Segment Start: Entries supplied

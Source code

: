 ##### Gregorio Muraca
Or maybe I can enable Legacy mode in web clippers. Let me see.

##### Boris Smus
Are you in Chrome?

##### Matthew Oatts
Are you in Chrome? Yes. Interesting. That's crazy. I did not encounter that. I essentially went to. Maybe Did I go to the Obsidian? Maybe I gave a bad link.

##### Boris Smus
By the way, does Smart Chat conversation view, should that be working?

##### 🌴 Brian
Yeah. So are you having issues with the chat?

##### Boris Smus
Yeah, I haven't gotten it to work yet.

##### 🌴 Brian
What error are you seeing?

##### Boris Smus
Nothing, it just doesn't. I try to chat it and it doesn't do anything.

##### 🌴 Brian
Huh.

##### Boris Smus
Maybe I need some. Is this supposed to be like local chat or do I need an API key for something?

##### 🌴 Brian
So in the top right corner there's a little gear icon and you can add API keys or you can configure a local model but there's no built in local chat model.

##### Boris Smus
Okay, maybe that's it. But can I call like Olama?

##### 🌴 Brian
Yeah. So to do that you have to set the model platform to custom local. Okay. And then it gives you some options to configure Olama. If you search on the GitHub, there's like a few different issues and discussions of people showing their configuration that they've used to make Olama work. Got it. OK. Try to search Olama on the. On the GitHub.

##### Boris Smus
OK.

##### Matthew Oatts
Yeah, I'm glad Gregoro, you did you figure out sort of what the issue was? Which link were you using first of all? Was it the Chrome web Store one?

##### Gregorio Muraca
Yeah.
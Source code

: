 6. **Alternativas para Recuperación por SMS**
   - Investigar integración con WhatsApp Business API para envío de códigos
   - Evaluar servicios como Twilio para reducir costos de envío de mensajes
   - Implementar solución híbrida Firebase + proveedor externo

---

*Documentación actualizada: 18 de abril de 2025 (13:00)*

Segment End: Entries supplied

What to do ▸
Tally up the lines holding the word "issues" in the data above, and answer with that figure only.

Written reply ▸
2